**TASK TO CARRY OUT:** Only one stretch of the records below is wanted: the lines from the one holding "(Pillepich Edinburgh talk, 20171011)." through the one holding "(Do we observe?)". Return it exactly, both ends included.

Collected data
- - -
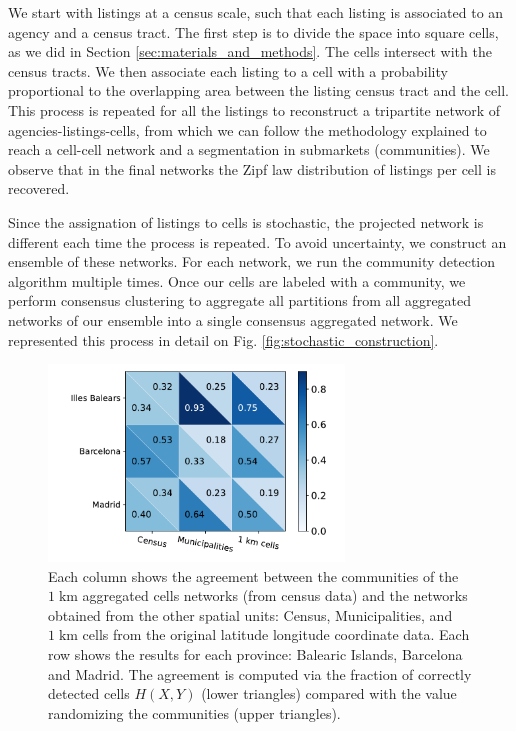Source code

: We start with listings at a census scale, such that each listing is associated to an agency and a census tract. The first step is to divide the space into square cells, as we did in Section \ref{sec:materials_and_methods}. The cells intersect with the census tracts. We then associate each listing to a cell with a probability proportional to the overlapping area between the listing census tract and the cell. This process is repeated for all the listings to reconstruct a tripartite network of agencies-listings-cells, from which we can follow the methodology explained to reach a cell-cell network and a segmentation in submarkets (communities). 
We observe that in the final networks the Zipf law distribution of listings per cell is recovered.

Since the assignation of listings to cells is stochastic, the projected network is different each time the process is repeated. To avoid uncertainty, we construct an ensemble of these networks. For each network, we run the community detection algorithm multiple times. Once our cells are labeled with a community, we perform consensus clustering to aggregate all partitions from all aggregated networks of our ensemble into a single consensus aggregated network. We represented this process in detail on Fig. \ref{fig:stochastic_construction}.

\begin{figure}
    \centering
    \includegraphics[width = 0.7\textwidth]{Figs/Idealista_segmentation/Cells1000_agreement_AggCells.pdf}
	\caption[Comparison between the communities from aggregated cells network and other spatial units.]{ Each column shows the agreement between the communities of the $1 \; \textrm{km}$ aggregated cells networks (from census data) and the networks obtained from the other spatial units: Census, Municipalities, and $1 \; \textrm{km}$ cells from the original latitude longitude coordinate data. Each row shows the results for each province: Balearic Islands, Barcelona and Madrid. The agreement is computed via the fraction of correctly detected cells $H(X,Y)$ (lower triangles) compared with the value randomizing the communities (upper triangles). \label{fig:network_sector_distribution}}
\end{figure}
- - -
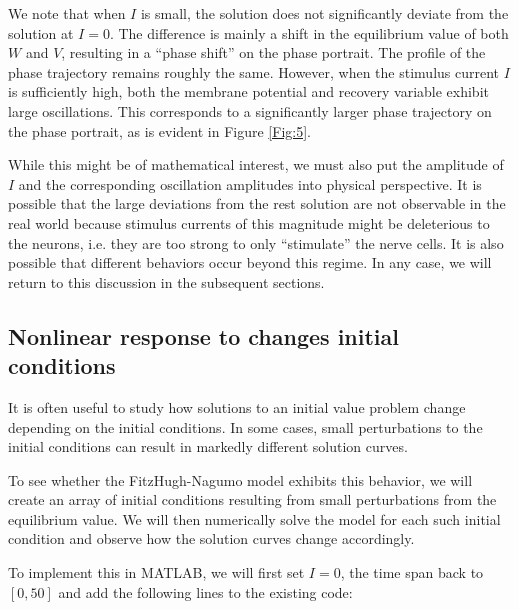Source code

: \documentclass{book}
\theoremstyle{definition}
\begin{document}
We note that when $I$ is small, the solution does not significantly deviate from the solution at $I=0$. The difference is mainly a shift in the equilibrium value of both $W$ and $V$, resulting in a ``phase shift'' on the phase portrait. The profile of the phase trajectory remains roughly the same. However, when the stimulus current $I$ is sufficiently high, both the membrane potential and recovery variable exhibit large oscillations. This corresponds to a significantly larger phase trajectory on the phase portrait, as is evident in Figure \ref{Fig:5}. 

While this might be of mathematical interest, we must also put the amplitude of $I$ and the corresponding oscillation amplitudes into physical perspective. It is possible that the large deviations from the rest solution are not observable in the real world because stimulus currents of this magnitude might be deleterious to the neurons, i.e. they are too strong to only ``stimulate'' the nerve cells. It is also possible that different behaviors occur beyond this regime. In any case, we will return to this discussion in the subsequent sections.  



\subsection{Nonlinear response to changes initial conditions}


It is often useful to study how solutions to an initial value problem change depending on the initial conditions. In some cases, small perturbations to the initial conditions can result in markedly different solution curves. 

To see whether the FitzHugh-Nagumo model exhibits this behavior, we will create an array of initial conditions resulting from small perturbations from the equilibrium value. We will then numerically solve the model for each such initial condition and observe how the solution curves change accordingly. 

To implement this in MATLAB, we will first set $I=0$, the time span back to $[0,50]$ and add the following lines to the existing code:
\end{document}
- - -
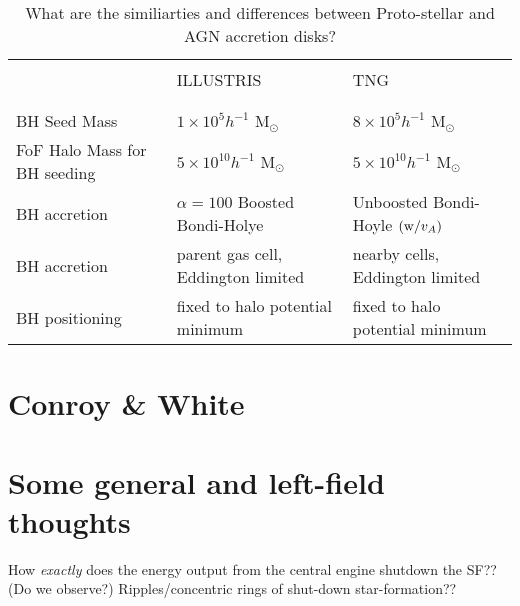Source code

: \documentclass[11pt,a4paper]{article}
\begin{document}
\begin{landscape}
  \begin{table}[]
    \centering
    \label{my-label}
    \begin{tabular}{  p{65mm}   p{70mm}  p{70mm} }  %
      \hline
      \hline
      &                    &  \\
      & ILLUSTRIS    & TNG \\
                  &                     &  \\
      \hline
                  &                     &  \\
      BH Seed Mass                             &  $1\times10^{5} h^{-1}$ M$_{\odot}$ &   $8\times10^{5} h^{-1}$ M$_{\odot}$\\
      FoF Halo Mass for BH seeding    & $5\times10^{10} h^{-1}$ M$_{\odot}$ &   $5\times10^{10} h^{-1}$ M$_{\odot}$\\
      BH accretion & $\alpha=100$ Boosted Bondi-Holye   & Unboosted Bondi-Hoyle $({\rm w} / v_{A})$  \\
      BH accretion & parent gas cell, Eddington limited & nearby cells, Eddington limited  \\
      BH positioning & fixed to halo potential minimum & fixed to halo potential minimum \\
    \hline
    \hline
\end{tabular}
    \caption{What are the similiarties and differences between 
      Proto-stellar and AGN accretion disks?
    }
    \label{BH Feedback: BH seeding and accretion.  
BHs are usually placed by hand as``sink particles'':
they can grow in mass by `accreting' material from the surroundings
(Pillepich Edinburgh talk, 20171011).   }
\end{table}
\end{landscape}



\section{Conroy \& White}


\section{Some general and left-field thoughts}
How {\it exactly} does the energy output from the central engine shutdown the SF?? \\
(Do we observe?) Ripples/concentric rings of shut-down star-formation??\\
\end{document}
- - -
**EXERCISE ANSWER:**
(Pillepich Edinburgh talk, 20171011).   }
\end{table}
\end{landscape}



\section{Conroy \& White}


\section{Some general and left-field thoughts}
How {\it exactly} does the energy output from the central engine shutdown the SF?? \\
(Do we observe?) Ripples/concentric rings of shut-down star-formation??\\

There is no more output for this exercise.